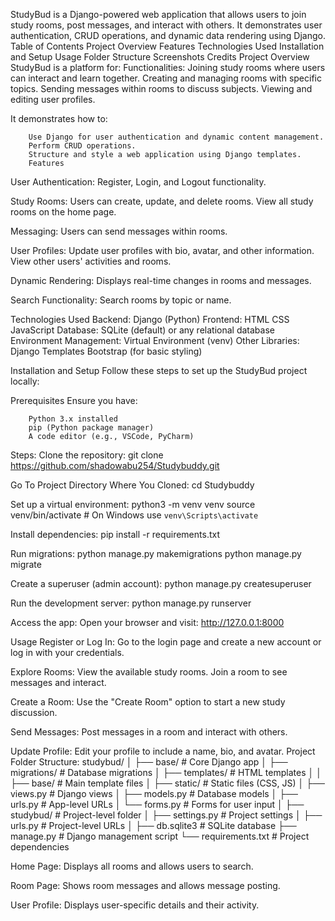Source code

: StudyBud is a Django-powered web application that allows users to join study rooms, post messages, and interact with others. It demonstrates user authentication, CRUD operations, and dynamic data rendering using Django.
Table of Contents
        Project Overview
        Features
        Technologies Used
        Installation and Setup
        Usage
        Folder Structure
        Screenshots
        Credits
        Project Overview
        StudyBud is a platform for:
Functionalities:
        Joining study rooms where users can interact and learn together.
        Creating and managing rooms with specific topics.
        Sending messages within rooms to discuss subjects.
        Viewing and editing user profiles.

It demonstrates how to:

        Use Django for user authentication and dynamic content management.
        Perform CRUD operations.
        Structure and style a web application using Django templates.
        Features

User Authentication:
        Register, Login, and Logout functionality.

Study Rooms:
        Users can create, update, and delete rooms.
        View all study rooms on the home page.

Messaging:
        Users can send messages within rooms.

User Profiles:
        Update user profiles with bio, avatar, and other information.
        View other users' activities and rooms.

Dynamic Rendering:
        Displays real-time changes in rooms and messages.

Search Functionality:
        Search rooms by topic or name.

Technologies Used
        Backend:
                Django (Python)
        Frontend:
                HTML
                CSS
                JavaScript
        Database:
                SQLite (default) or any relational database
        Environment Management:
                Virtual Environment (venv)
        Other Libraries:
                Django Templates
                Bootstrap (for basic styling)

Installation and Setup
Follow these steps to set up the StudyBud project locally:

Prerequisites
Ensure you have:

        Python 3.x installed
        pip (Python package manager)
        A code editor (e.g., VSCode, PyCharm)
Steps:
Clone the repository:
        git clone https://github.com/shadowabu254/Studybuddy.git

Go To Project Directory Where You Cloned:
        cd Studybuddy

Set up a virtual environment:
        python3 -m venv venv
        source venv/bin/activate  # On Windows use `venv\Scripts\activate`

Install dependencies:
        pip install -r requirements.txt

Run migrations:
        python manage.py makemigrations
        python manage.py migrate

Create a superuser (admin account):
        python manage.py createsuperuser

Run the development server:
        python manage.py runserver

Access the app: Open your browser and visit:
        http://127.0.0.1:8000

Usage
Register or Log In:
        Go to the login page and create a new account or log in with your credentials.

Explore Rooms:
        View the available study rooms.
        Join a room to see messages and interact.

Create a Room:
        Use the "Create Room" option to start a new study discussion.

Send Messages:
        Post messages in a room and interact with others.

Update Profile:
        Edit your profile to include a name, bio, and avatar.
Project Folder Structure:
        studybud/
        │
        ├── base/                         # Core Django app
        │   ├── migrations/               # Database migrations
        │   ├── templates/                # HTML templates
        │   │   ├── base/                 # Main template files
        │   ├── static/                   # Static files (CSS, JS)
        │   ├── views.py                  # Django views
        │   ├── models.py                 # Database models
        │   ├── urls.py                   # App-level URLs
        │   └── forms.py                  # Forms for user input
        │
        ├── studybud/                     # Project-level folder
        │   ├── settings.py               # Project settings
        │   ├── urls.py                   # Project-level URLs
        │
        ├── db.sqlite3                    # SQLite database
        ├── manage.py                     # Django management script
        └── requirements.txt              # Project dependencies

Home Page:
        Displays all rooms and allows users to search.

Room Page:
        Shows room messages and allows message posting.

User Profile:
        Displays user-specific details and their activity.
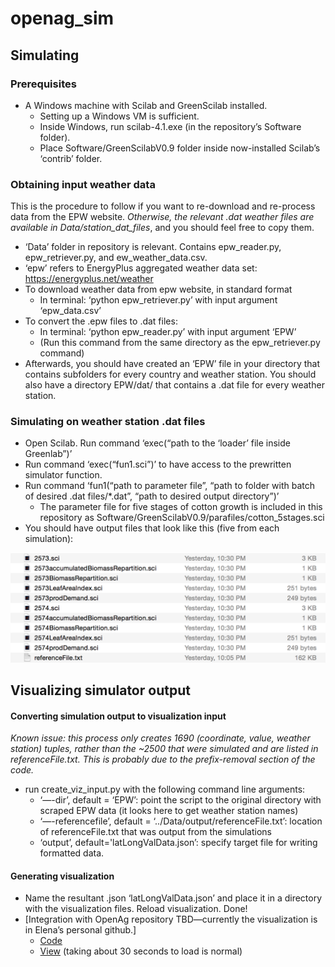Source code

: # openag_sim

## Simulating

### Prerequisites

* A Windows machine with Scilab and GreenScilab installed.
	* Setting up a Windows VM is sufficient.
	* Inside Windows, run scilab-4.1.exe (in the repository’s Software folder).
	* Place Software/GreenScilabV0.9 folder inside now-installed Scilab’s ‘contrib’ folder.
	

### Obtaining input weather data

This is the procedure to follow if you want to re-download and re-process data from the EPW website. *Otherwise, the relevant .dat weather files are available in Data/station_dat_files*, and you should feel free to copy them.

* ‘Data’ folder in repository is relevant. Contains epw_reader.py, epw_retriever.py, and ew_weather_data.csv.
* ‘epw’ refers to EnergyPlus aggregated weather data set: https://energyplus.net/weather
* To download weather data from epw website, in standard format
	* In terminal: ‘python epw_retriever.py’ with input argument ‘epw_data.csv’
* To convert the .epw files to .dat files: 
	* In terminal: ‘python epw_reader.py’ with input argument ‘EPW’
	* (Run this command from the same directory as the epw_retriever.py command) 
* Afterwards, you should have created an ‘EPW’ file in your directory that contains subfolders for every country and weather station. You should also have a directory EPW/dat/ that contains a .dat file for every weather station.

### Simulating on weather station .dat files

* Open Scilab. Run command ‘exec(“path to the ‘loader’ file inside Greenlab”)’
* Run command ‘exec(“fun1.sci”)’ to have access to the prewritten simulator function.
* Run command ‘fun1(“path to parameter file”, “path to folder with batch of desired .dat files/*.dat”, “path to desired output directory”)’
	* The parameter file for five stages of cotton growth is included in this repository as Software/GreenScilabV0.9/parafiles/cotton_5stages.sci
* You should have output files that look like this (five from each simulation):

![alt tag](https://github.com/OpenAgInitiative/openag_sim/blob/master/Data/images/greenlab_sim_output.png?raw=true)

## Visualizing simulator output

#### Converting simulation output to visualization input

*Known issue: this process only creates 1690 (coordinate, value, weather station) tuples, rather than the ~2500 that were simulated and are listed in referenceFile.txt. This is probably due to the prefix-removal section of the code.*

* run create_viz_input.py with the following command line arguments:
	* ‘—-dir’, default = ‘EPW’: point the script to the original directory with scraped EPW data (it looks here to get weather station names)
	* ‘—-referencefile’, default = ‘../Data/output/referenceFile.txt’: location of referenceFile.txt that was output from the simulations
	* ‘output’, default='latLongValData.json’: specify target file for writing formatted data. 

#### Generating visualization

* Name the resultant .json ‘latLongValData.json’ and place it in a directory with the visualization files. Reload visualization. Done!
* [Integration with OpenAg repository TBD—currently the visualization is in Elena’s personal github.]
	* [Code](https://github.com/elenapolozova/openag-sim-viz)
	* [View](https://elenapolozova.github.io/openag-sim-viz/) (taking about 30 seconds to load is normal)




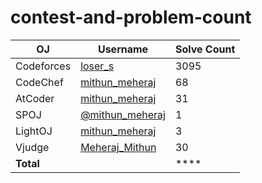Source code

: # contest-and-problem-count

| OJ            | Username           | Solve Count |
|---------------|--------------------|-------------|
| Codeforces    | [loser_s]()    | 3095        |
| CodeChef      | [mithun_meheraj](https://www.codechef.com/users/mithun_meheraj)      | 68         |
| AtCoder       | [mithun_meheraj](https://atcoder.jp/users/mithun_meheraj)    | 31         |
| SPOJ          | [@mithun_meheraj](https://www.spoj.com/myaccount/)      | 1         |
| LightOJ       | [mithun_meheraj](https://lightoj.com/user/mithun_meheraj)    | 3        |
| Vjudge        | [Meheraj_Mithun](https://vjudge.net/user/Meheraj_Mithun)      | 30        |
| **Total**     |                    | ****    |
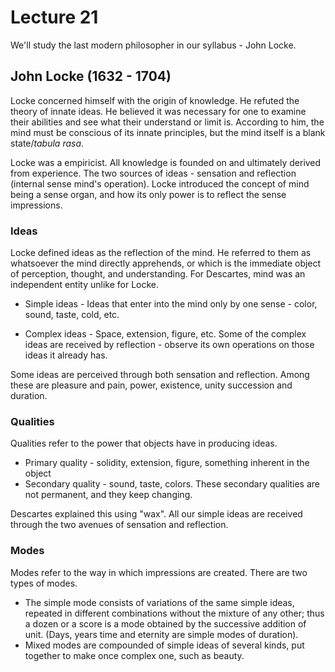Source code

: # Lecture 21

We'll study the last modern philosopher in our syllabus - John Locke.

## John Locke (1632 - 1704)

Locke concerned himself with the origin of knowledge. He refuted the theory of innate ideas. He believed it was necessary for one to examine their abilities and see what their understand or limit is. According to him, the mind must be conscious of its innate principles, but the mind itself is a blank state/*tabula rasa*.  

Locke was a empiricist. All knowledge is founded on and ultimately derived from experience. The two sources of ideas - sensation and reflection (internal sense mind's operation). Locke introduced the concept of mind being a sense organ, and how its only power is to reflect the sense impressions.

### Ideas

Locke defined ideas as the reflection of the mind. He referred to them as whatsoever the mind directly apprehends, or which is the immediate object of perception, thought, and understanding. For Descartes, mind was an independent entity unlike for Locke.

- Simple ideas - Ideas that enter into the mind only by one sense - color, sound, taste, cold, etc.

- Complex ideas - Space, extension, figure, etc. Some of the complex ideas are received by reflection - observe its own operations on those ideas it already has.

Some ideas are perceived through both sensation and reflection. Among these are pleasure and pain, power, existence, unity succession and duration.

### Qualities

Qualities refer to the power that objects have in producing ideas. 

- Primary quality - solidity, extension, figure, something inherent in the object
- Secondary quality - sound, taste, colors. These secondary qualities are not permanent, and they keep changing.

Descartes explained this using "wax". All our simple ideas are received through the two avenues of sensation and reflection.

### Modes

Modes refer to the way in which impressions are created. There are two types of modes.

- The simple mode consists of variations of the same simple ideas, repeated in different combinations without the mixture of any other; thus a dozen or a score is a mode obtained by the successive addition of unit. (Days, years time and eternity are simple modes of duration).
- Mixed modes are compounded of simple ideas of several kinds, put together to make once complex one, such as beauty. 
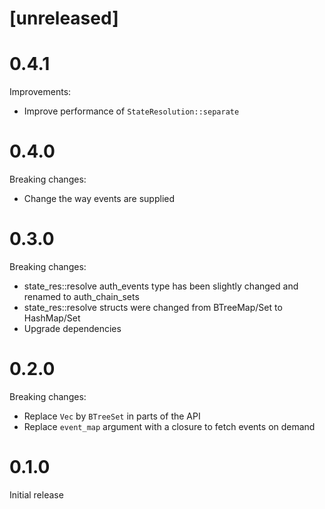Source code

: # [unreleased]

# 0.4.1

Improvements:

* Improve performance of `StateResolution::separate`

# 0.4.0

Breaking changes:

* Change the way events are supplied

# 0.3.0

Breaking changes:

* state_res::resolve auth_events type has been slightly changed and renamed to auth_chain_sets
* state_res::resolve structs were changed from BTreeMap/Set to HashMap/Set
* Upgrade dependencies

# 0.2.0

Breaking changes:

* Replace `Vec` by `BTreeSet` in parts of the API
* Replace `event_map` argument with a closure to fetch events on demand

# 0.1.0

Initial release
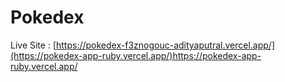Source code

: # Pokedex

Live Site : [https://pokedex-f3znogouc-adityaputral.vercel.app/](https://pokedex-app-ruby.vercel.app/)https://pokedex-app-ruby.vercel.app/
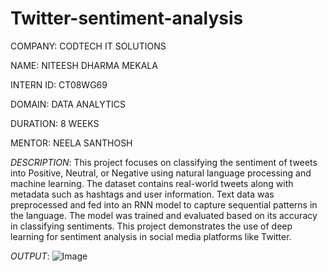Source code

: # Twitter-sentiment-analysis

COMPANY: CODTECH IT SOLUTIONS

NAME: NITEESH DHARMA MEKALA

INTERN ID: CT08WG69

DOMAIN: DATA ANALYTICS

DURATION: 8 WEEKS

MENTOR: NEELA SANTHOSH

*DESCRIPTION*:
            This project focuses on classifying the sentiment of tweets into Positive, Neutral, or Negative using natural language processing and machine learning. The dataset contains real-world tweets along with metadata such as hashtags and user information. Text data was preprocessed and fed into an RNN model to capture sequential patterns in the language. The model was trained and evaluated based on its accuracy in classifying sentiments. This project demonstrates the use of deep learning for sentiment analysis in social media platforms like Twitter.

*OUTPUT*:
![Image](https://github.com/user-attachments/assets/bcc67995-f838-42fa-bdf4-76e310edb93a)
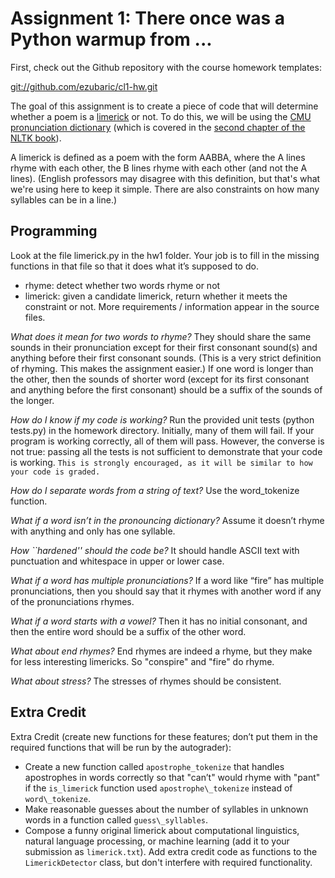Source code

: # Assignment 1: There once was a Python warmup from ...

First, check out the Github repository with the course homework templates:

[git://github.com/ezubaric/cl1-hw.git](git://github.com/ezubaric/cl1-hw.git)

The goal of this assignment is to create a piece of code that will
determine whether a poem is a
[limerick](http://en.wikipedia.org/wiki/Limerick\_(poetry)) or
not.  To do this, we will be using the
[CMU pronunciation dictionary](http://www.speech.cs.cmu.edu/cgi-bin/cmudict) (which is covered in the [second chapter of the NLTK book](http://www.nltk.org/book/ch02.html)).

A limerick is defined as a poem with the form AABBA, where the A lines
rhyme with each other, the B lines rhyme with each other (and not the
A lines).  (English professors may disagree with this definition, but
that's what we're using here to keep it simple.  There are also
constraints on how many syllables can be in a line.)

## Programming

Look at the file limerick.py in the hw1 folder.  Your job is to fill
in the missing functions in that file so that it does what it’s
supposed to do.
* rhyme: detect whether two words rhyme or not
* limerick: given a candidate limerick, return whether it meets the constraint or not.
More requirements / information appear in the source files.

*What does it mean for two words to rhyme?*  They should share the same sounds in their pronunciation except for their first consonant sound(s) and anything before their first consonant sounds.  (This is a very strict definition of rhyming.  This makes the assignment easier.)  If one word is longer than the other, then the sounds of shorter word (except for its first consonant and anything before the first consonant) should be a suffix of the sounds of the longer.

*How do I know if my code is working?*  Run the provided unit tests (python tests.py) in the homework directory.  Initially, many of them will fail.  If your program is working correctly, all of them will pass.  However, the converse is not true: passing all the tests is not sufficient to demonstrate that your code is working.  `This is strongly encouraged, as it will be similar to how your code is graded.`

*How do I separate words from a string of text?*  Use the word\_tokenize function.

*What if a word isn’t in the pronouncing dictionary?* Assume it doesn’t rhyme with anything and only has one syllable.

*How ``hardened'' should the code be?* It should handle ASCII text with punctuation and whitespace in upper or lower case.

*What if a word has multiple pronunciations?*  If a word like “fire” has multiple pronunciations, then you should say
that it rhymes with another word if any of the pronunciations rhymes.

*What if a word starts with a vowel?*  Then it has no initial consonant, and then the entire word should be a
suffix of the other word.

*What about end rhymes?*  End rhymes are indeed a rhyme, but they make for less interesting
limericks.  So "conspire" and "fire" do rhyme.

*What about stress?*  The stresses of rhymes should be consistent.


## Extra Credit

Extra Credit (create new functions for these features; don’t put them
in the required functions that will be run by the autograder):
* Create a new function called
 `apostrophe_tokenize` that handles apostrophes in words correctly so
  that "can’t" would rhyme with "pant" if the `is_limerick` function used `apostrophe\_tokenize` instead of `word\_tokenize`.
* Make reasonable guesses about the number of syllables in unknown words in a function called `guess\_syllables`.
* Compose a funny original limerick about
  computational linguistics, natural language processing, or machine
  learning (add it to your submission as `limerick.txt`).
Add extra credit code as functions to the `LimerickDetector`
class, but don't interfere with required functionality.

○ ○ ○ ○ ○

Reply with the number of lines in the data that include the string "venv" and nothing else.

3